On 2014-01-14 13:07, Eric Dumazet wrote:
> On Mon, 2014-01-13 at 22:42 +0100, Hannes Frederic Sowa wrote:
>> This patch is a RFC and part of a series Daniel Borkmann and me want to
>> do when introducing prandom_u32_range{,_ro} and prandom_u32_max{,_ro}
>> helpers later this week.
> 
>> -static inline u32 reciprocal_divide(u32 A, u32 R)

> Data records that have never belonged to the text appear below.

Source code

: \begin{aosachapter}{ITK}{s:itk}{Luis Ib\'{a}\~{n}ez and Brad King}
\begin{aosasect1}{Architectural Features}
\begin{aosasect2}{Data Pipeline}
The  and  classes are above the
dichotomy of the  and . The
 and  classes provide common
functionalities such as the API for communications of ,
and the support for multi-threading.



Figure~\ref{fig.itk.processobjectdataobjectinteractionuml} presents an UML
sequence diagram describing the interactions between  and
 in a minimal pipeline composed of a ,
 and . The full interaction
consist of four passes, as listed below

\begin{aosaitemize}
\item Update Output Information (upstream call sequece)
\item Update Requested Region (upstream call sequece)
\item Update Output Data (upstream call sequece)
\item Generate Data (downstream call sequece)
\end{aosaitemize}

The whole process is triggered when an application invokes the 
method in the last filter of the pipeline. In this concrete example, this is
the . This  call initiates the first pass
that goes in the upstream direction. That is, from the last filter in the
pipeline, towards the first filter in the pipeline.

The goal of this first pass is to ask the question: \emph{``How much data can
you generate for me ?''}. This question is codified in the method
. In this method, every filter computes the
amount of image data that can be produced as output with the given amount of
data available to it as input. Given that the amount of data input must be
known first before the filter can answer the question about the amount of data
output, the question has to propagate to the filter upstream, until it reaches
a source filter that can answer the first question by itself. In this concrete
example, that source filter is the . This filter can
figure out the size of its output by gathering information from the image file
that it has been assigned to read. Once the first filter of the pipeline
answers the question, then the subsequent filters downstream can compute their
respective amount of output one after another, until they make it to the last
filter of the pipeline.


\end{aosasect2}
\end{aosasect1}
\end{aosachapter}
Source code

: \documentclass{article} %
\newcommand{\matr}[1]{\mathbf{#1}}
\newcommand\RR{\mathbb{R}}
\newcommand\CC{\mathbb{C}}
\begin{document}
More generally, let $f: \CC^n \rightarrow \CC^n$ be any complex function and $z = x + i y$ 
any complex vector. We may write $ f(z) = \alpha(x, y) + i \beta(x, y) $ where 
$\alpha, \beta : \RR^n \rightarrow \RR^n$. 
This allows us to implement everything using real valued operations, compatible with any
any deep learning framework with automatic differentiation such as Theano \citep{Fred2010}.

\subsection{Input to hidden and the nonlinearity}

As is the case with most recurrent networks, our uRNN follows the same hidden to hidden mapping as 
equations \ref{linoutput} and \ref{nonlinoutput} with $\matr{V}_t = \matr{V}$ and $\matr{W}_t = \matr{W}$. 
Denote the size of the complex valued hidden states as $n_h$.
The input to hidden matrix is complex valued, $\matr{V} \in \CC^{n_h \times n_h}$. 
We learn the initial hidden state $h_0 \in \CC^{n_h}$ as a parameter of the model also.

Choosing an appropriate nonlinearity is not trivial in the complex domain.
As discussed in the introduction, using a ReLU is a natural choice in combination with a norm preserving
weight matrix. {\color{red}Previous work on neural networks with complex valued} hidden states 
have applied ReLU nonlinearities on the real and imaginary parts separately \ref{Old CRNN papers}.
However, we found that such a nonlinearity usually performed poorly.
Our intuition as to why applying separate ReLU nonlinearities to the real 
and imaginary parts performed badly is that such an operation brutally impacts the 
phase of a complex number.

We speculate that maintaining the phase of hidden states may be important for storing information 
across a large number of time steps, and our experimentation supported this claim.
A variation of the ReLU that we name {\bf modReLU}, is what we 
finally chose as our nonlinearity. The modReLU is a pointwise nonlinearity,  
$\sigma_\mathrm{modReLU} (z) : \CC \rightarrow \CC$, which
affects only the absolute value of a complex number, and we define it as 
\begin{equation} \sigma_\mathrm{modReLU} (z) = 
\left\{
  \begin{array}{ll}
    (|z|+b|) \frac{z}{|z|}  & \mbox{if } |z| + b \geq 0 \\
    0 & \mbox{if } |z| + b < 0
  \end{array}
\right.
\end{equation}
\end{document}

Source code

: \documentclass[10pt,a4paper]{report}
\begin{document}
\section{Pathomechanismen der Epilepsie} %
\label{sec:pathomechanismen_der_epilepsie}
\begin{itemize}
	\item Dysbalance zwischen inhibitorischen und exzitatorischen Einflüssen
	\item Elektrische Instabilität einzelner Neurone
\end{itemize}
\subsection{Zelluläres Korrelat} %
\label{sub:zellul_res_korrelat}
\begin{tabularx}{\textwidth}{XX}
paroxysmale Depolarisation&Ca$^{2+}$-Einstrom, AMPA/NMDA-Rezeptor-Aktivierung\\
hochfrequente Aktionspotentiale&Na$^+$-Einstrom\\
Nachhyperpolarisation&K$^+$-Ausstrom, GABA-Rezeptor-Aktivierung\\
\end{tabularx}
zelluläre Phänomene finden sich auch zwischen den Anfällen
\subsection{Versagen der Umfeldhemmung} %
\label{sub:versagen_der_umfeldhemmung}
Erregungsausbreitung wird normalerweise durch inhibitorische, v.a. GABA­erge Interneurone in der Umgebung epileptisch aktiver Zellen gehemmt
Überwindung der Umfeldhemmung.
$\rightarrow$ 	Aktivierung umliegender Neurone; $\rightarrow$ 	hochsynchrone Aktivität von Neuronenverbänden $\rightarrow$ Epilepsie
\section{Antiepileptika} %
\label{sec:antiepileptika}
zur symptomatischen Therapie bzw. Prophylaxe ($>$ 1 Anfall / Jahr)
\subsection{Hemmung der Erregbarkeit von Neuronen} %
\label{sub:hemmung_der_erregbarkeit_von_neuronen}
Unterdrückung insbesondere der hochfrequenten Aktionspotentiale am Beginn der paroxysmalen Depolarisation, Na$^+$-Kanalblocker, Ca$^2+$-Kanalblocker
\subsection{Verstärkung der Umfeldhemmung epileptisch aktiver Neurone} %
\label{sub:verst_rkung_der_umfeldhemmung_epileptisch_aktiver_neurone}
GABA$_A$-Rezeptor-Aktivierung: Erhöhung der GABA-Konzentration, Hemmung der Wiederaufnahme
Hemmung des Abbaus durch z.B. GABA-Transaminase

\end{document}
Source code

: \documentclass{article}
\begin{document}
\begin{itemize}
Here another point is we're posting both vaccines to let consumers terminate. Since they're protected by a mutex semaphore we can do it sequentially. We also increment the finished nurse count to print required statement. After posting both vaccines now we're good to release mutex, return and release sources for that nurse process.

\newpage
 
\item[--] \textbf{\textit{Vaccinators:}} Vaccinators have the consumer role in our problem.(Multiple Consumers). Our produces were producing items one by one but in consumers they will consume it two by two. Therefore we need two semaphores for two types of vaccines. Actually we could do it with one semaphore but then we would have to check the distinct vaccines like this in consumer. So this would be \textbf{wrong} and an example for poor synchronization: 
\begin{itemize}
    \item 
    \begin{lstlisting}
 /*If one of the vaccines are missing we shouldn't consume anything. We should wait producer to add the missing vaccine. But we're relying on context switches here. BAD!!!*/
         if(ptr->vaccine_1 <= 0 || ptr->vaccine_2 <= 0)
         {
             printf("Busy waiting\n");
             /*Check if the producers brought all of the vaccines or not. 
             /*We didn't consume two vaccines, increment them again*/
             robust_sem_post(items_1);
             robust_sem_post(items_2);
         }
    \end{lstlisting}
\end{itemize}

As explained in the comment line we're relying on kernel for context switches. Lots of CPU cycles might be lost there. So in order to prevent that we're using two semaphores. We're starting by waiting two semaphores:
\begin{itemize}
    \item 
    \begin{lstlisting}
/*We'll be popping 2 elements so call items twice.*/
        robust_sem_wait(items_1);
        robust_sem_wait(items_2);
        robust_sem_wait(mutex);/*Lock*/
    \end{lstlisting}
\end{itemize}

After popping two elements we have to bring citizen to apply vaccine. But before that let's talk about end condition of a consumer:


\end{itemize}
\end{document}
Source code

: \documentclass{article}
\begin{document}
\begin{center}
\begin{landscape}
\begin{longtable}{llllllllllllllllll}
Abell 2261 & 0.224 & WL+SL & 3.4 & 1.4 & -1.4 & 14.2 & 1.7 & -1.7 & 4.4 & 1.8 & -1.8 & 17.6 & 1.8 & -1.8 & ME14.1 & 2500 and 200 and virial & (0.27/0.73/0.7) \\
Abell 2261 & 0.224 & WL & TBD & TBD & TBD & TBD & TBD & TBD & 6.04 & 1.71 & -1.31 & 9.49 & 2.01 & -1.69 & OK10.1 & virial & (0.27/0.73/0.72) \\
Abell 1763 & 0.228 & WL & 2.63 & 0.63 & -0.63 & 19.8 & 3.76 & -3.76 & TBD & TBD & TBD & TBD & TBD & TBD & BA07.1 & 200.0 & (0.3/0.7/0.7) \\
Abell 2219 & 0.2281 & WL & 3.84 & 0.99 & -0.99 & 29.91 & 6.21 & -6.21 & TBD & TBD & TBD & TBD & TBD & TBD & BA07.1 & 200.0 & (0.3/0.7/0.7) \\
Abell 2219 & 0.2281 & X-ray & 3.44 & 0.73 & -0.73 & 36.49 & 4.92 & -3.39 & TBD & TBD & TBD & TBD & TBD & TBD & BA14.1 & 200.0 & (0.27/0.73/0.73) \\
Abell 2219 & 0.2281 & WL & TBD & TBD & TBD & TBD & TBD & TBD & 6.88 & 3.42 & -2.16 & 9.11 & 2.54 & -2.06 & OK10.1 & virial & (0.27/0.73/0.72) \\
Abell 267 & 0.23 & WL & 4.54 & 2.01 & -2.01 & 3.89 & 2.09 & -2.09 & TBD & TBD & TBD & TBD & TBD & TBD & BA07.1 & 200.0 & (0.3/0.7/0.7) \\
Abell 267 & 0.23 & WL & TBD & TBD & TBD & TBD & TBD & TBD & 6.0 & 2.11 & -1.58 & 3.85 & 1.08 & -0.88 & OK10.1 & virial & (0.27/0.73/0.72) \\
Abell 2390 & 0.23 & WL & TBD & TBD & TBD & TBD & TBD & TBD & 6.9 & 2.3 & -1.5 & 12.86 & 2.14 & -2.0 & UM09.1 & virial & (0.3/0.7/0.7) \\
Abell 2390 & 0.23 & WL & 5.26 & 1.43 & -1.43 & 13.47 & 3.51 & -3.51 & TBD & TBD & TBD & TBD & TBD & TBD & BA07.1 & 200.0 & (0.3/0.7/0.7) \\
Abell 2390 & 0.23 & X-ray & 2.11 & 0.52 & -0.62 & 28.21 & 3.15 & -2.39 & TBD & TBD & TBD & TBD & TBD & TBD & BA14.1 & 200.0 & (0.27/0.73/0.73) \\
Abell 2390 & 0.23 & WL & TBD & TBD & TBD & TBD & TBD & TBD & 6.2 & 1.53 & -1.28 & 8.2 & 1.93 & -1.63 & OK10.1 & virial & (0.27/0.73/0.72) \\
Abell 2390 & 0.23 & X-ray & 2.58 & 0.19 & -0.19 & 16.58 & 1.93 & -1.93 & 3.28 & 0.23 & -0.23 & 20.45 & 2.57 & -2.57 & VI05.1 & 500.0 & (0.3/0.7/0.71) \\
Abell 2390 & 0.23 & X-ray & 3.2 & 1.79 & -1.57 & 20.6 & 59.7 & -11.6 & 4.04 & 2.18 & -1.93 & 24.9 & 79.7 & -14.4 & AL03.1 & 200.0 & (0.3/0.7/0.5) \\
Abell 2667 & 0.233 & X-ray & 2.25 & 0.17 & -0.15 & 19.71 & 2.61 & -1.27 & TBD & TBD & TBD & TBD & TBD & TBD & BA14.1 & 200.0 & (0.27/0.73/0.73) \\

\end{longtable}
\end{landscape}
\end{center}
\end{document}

>> +struct reciprocal_value reciprocal_value(u32 d);
>> +
>> +static inline u32 reciprocal_divide(u32 a, struct reciprocal_value R)
>>  {
>> -	return (u32)(((u64)A * R) >> 32);
>> +	u32 t = (u32)(((u64)a * R.m) >> 32);
>> +	return (t + ((a - t) >> R.sh1)) >> R.sh2;
>>  }
> 
> I would rather introduce new helpers and convert users that really need
> them.
> 
> For instance, just use a divide in BPF, because doing this on JIT might
> be too complex for the gains. Strangely, libpcap doesn't seem to
> optimize any divide, like divides by a power of two...
> 
> Reciprocal were added 7 years ago, for very specific uses, but current
> cpus have reasonably fast dividers.

I disagree with the statement that current CPU's have reasonably fast
dividers.  A lot of embedded processors and many low-end x86 CPU's do
not in-fact have any hardware divider, and usually provide it using
microcode based emulation if they provide it at all.  The AMD Jaguar
micro-architecture in particular comes to mind, it uses an iterative
division algorithm provided by the microcode that only produces 2 bits
of quotient per cycle, even in the best case (2 8-bit integers and an
integral 8-bit quotient) this still takes 4 cycles, which is twice as
slow as any other math operation on the same processor.